4. But in these cases there was no examination of the accused at all and it is now settled law that in such cases the section being man datary the trial is bad.
5. In the present case there has been an examination of the accused under Section 342 but it was before the prosecution witnesses were cross-examined and the question is whether it was also necessary to examine them again after cross-examination.
6. Section 342, Clause (1) runs as follows:—
“For the purpose of enabling the accused to explain any circumstances appearing in the evidence against him, the Court may, at any stage of any inquiry or trial without previously warning the accused, put such questions to him as the Court considers necessary and shall, for the purpose aforesaid, question him generally on the case after the witnesses for the prosecution have been examined and before he is called on for his defence.”
7. It is with the last portion of this clause that we are concerned, and on behalf of the petitioners it is contended that “examined” here includes cross-examination and re-examination, while on the other hand it is contended that cross-examination is part of the defence and that “examined” refers only to the examination-in-chief. It appears to me that the latter contention is unsustainable. If we look at Chapter XXI which deals with the trial of warrant cases, we find in Section 256 the following provision:—
“If the accused refuses to plead, or does not plead, or claims to be tried, he shall be required to state whether he wishes to cross-examine any, and, if so, which of the witnesses for the prosecution whose evidence has been taken. If he says he does so wish, the witnesses named by him shall be re-called and, after cross-examination and re-examination (if any), they shall be discharged. The evidence of any remaining witnesses for the prosecution shall next be taken, and after cross examination and reexamination (if any), they also shall be discharged. The accused shall then be called upon to enter upon his defence and produce his evidence.”
8. It is clear then that the accused does not enter on his defence until the witnesses have been examined, cross-examined and re-examined.
9. It is contended, however, that, even if this be so, still Section 342 does not definitely provide that the examination of the accused shall be made after the cross-examination and re-examination of the prosecution witnesses, and that it leaves it to the discretion of the Magistrate to examine the accused at any time after the examination-in-chief and before he is called on to enter upon his defence.

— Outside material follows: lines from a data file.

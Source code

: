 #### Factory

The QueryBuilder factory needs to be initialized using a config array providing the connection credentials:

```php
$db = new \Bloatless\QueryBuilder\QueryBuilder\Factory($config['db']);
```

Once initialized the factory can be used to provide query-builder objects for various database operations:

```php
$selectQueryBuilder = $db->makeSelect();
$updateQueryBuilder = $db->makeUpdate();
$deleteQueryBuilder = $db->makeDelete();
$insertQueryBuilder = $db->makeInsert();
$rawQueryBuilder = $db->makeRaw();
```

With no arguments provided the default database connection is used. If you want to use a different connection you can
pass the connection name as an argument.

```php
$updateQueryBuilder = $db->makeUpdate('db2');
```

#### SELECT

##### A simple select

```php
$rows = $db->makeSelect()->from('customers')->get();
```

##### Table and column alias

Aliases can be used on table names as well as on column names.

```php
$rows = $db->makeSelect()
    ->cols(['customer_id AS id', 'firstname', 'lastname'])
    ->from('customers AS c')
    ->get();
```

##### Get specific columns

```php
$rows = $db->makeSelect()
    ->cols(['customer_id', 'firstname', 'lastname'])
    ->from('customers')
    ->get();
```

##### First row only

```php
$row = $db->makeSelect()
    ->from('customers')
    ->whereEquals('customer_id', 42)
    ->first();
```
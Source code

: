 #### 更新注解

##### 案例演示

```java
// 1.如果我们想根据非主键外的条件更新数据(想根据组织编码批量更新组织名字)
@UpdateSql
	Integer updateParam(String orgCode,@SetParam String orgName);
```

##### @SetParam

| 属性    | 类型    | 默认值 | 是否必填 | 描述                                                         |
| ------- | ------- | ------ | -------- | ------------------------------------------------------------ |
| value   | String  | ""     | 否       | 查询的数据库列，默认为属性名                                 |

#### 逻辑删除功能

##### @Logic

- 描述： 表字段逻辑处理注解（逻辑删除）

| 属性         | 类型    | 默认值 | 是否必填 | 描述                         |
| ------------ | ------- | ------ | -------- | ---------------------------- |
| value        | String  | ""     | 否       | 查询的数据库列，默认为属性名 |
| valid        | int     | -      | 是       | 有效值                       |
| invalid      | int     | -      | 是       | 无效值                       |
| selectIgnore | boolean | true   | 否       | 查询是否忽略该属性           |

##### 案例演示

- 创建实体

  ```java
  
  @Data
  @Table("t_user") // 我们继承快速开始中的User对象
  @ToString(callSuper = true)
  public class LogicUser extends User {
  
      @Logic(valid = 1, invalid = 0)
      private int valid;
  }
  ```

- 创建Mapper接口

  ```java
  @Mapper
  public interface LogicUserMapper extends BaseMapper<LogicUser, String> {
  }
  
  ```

10. It is urged that if this were not so the words “cross-examination and re-examination” would have been added in Section 342. I am unable to accept this contention. Section 137 of the Evidence Act defines examination-in-chief, cross-examination and re-examination as follows:—
“The examination of a witness by the party who calls him shall be called his examination-in-chief.”
“The examination of a witness by the adverse party shall be called his cross-examination.”
“The examination of a witness subsequent to the cross-examination by the party who called him, shall be called his reexamination.”
11. “Examination” then in the Evidence Act includes “examination-in-chief,” “cross-examination” and “re-examination”, and that this is also so in the Code of Criminal Procedure would appear from Chapter XXIII-E which deals with the trial of cases before High Courts and Courts of Sessions, where examination has been given the same meaning. “Examined” then in Section 342 in my opinion includes cross-examination and re-examination. Nor on general principles do I think it could be otherwise.
12. The purpose of the examination of an accused under Section 342 is to enable him to explain any circumstances appearing in the evidence against him; it is a provision for the benefit of the accused, and, to enable him to obtain the full benefit of the section, it is clear that he must be examined after the cross-examination of the prosecution witnesses is over. Until the witnesses have been cross-examined and re-examined it cannot be said what the exact case that the accused will have to meet is, and if he is forced to disclose his defence before cross-examination it might very well be that the prosecution witnesses would be on their guard and the value of the cross-examination to a great extent destroyed.
13. Considering then both the wording of the section and its intention it seems to me clear that the Court must question the accused generally on the case after the cross-examination and re-examination of the prosecution witnesses.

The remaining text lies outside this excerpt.